Madam, - As a solicitor working in the Family Law area, I take grave offence at the letter from Mary T Cleary which you printed so prominently last Monday. One insensitive advertisement from one solicitor does not give her the right to damn all lawyers working in the family law field, nor does it give you the right to print such rubbish prominently.

When people marry, they enter a legal contract, and the only way to end that contract is to do it through a court, as laid down by the Oireachtas. People can act for themselves in court if they want to, but most people use solicitors and barristers to do this. The client instructs the lawyer, and it is the client's agenda that determines the atmosphere of the legal proceedings in court. Cases can be settled at any time, and do not have to be fully heard in court, but it is the client who decides that. To suggest that lawyers deliberately destroy the lives of children is a nonsense.
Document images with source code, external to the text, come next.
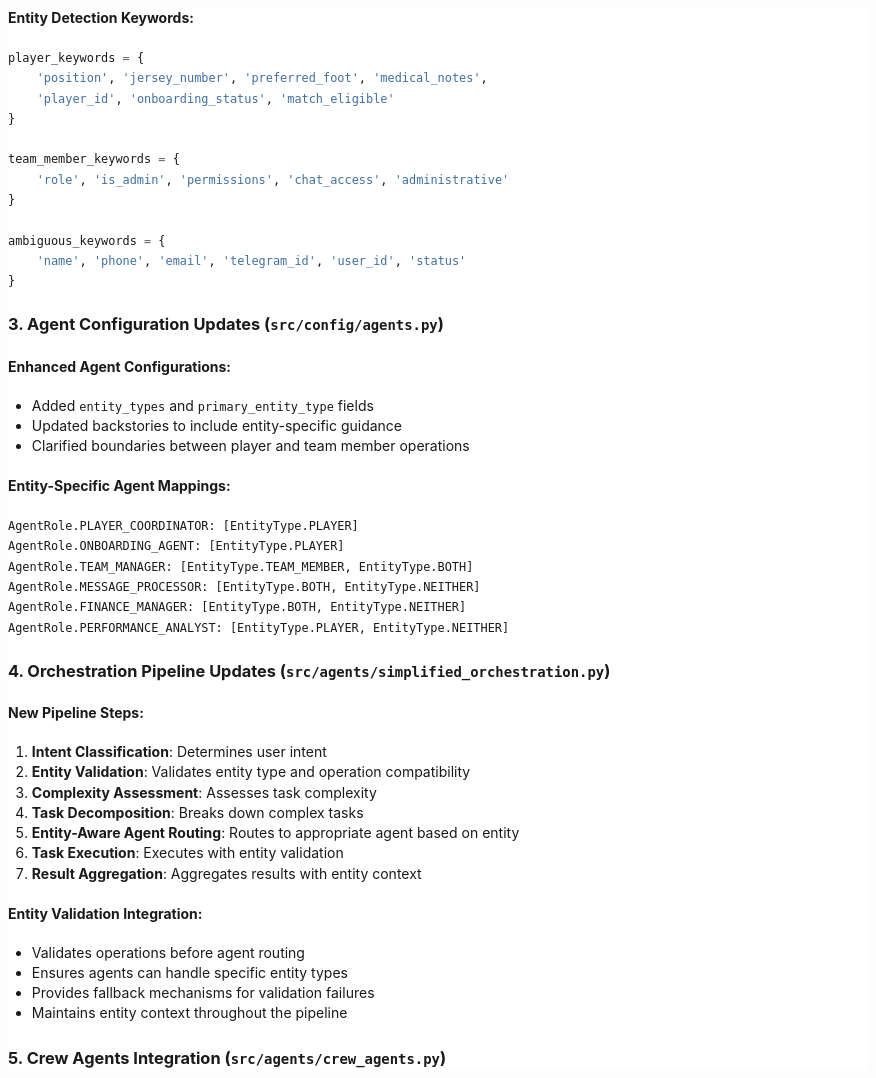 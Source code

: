 #### Entity Detection Keywords:
```python
player_keywords = {
    'position', 'jersey_number', 'preferred_foot', 'medical_notes',
    'player_id', 'onboarding_status', 'match_eligible'
}

team_member_keywords = {
    'role', 'is_admin', 'permissions', 'chat_access', 'administrative'
}

ambiguous_keywords = {
    'name', 'phone', 'email', 'telegram_id', 'user_id', 'status'
}
```

### 3. Agent Configuration Updates (`src/config/agents.py`)

#### Enhanced Agent Configurations:
- Added `entity_types` and `primary_entity_type` fields
- Updated backstories to include entity-specific guidance
- Clarified boundaries between player and team member operations

#### Entity-Specific Agent Mappings:
```python
AgentRole.PLAYER_COORDINATOR: [EntityType.PLAYER]
AgentRole.ONBOARDING_AGENT: [EntityType.PLAYER]
AgentRole.TEAM_MANAGER: [EntityType.TEAM_MEMBER, EntityType.BOTH]
AgentRole.MESSAGE_PROCESSOR: [EntityType.BOTH, EntityType.NEITHER]
AgentRole.FINANCE_MANAGER: [EntityType.BOTH, EntityType.NEITHER]
AgentRole.PERFORMANCE_ANALYST: [EntityType.PLAYER, EntityType.NEITHER]
```

### 4. Orchestration Pipeline Updates (`src/agents/simplified_orchestration.py`)

#### New Pipeline Steps:
1. **Intent Classification**: Determines user intent
2. **Entity Validation**: Validates entity type and operation compatibility
3. **Complexity Assessment**: Assesses task complexity
4. **Task Decomposition**: Breaks down complex tasks
5. **Entity-Aware Agent Routing**: Routes to appropriate agent based on entity
6. **Task Execution**: Executes with entity validation
7. **Result Aggregation**: Aggregates results with entity context

#### Entity Validation Integration:
- Validates operations before agent routing
- Ensures agents can handle specific entity types
- Provides fallback mechanisms for validation failures
- Maintains entity context throughout the pipeline

### 5. Crew Agents Integration (`src/agents/crew_agents.py`)
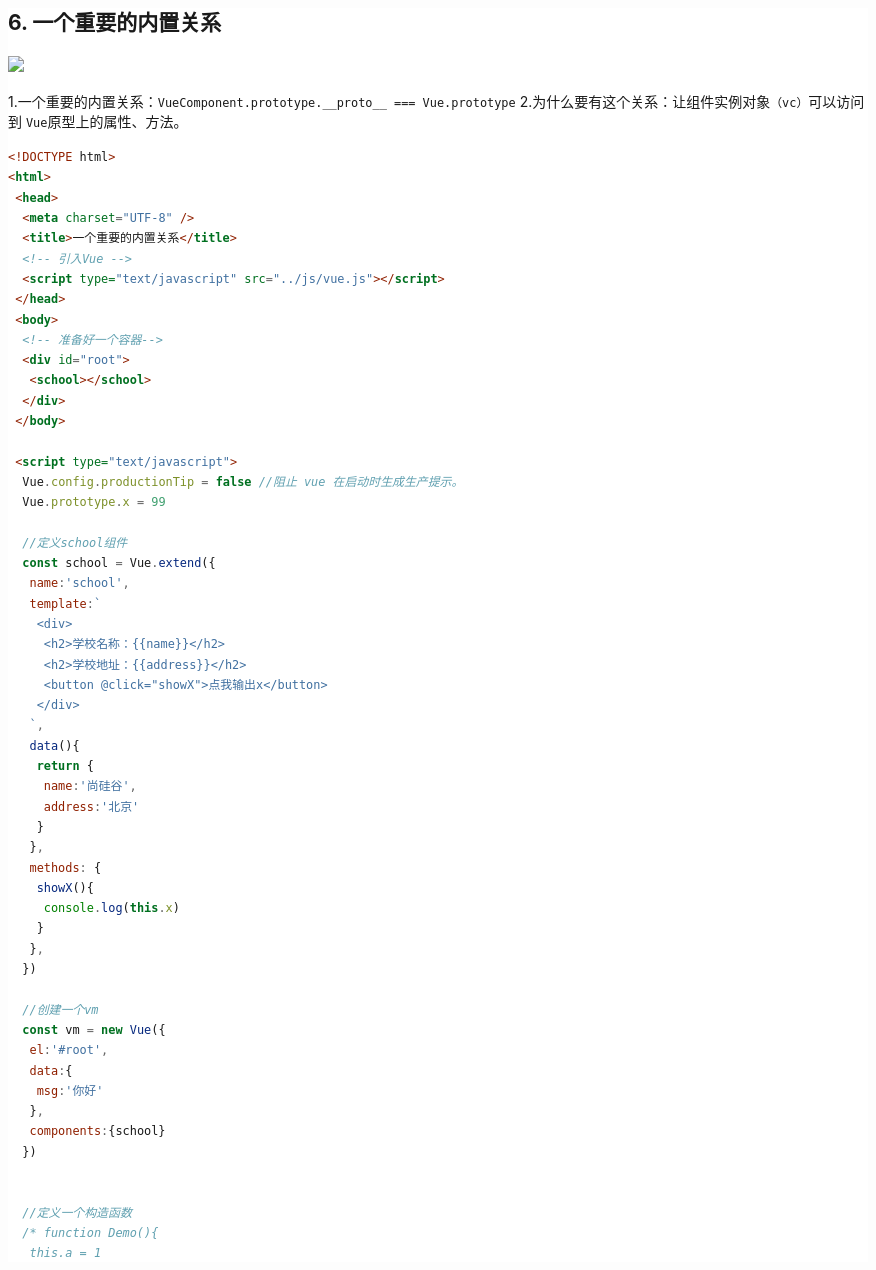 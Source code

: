 ## 6. 一个重要的内置关系

![](/img/vue/18/4.png)

1.一个重要的内置关系：`VueComponent.prototype.__proto__ === Vue.prototype`
2.为什么要有这个关系：让组件实例对象`（vc）`可以访问到 `Vue`原型上的属性、方法。


```html
<!DOCTYPE html>
<html>
 <head>
  <meta charset="UTF-8" />
  <title>一个重要的内置关系</title>
  <!-- 引入Vue -->
  <script type="text/javascript" src="../js/vue.js"></script>
 </head>
 <body>
  <!-- 准备好一个容器-->
  <div id="root">
   <school></school>
  </div>
 </body>

 <script type="text/javascript">
  Vue.config.productionTip = false //阻止 vue 在启动时生成生产提示。
  Vue.prototype.x = 99

  //定义school组件
  const school = Vue.extend({
   name:'school',
   template:`
    <div>
     <h2>学校名称：{{name}}</h2> 
     <h2>学校地址：{{address}}</h2> 
     <button @click="showX">点我输出x</button>
    </div>
   `,
   data(){
    return {
     name:'尚硅谷',
     address:'北京'
    }
   },
   methods: {
    showX(){
     console.log(this.x)
    }
   },
  })

  //创建一个vm
  const vm = new Vue({
   el:'#root',
   data:{
    msg:'你好'
   },
   components:{school}
  })

  
  //定义一个构造函数
  /* function Demo(){
   this.a = 1
```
It is well known that family law work is stressful for practitioners, and some will avoid it altogether for that reason. Recently a solicitor had to be protected by gardaí because of threats to his life after acting for the mother in a family law case. In this context, the printing of such a simplistic letter from Ms Cleary is a dangerous act, because it sets us up as easy targets for aggrieved spouses. The trouble with one-agenda people like Ms Cleary is that they fail to see the wider picture in their efforts to seek the limelight. - Yours, etc,

MUREDACH DOHERTY, Lower Beechwood Avenue, Ranelagh, Dublin 6.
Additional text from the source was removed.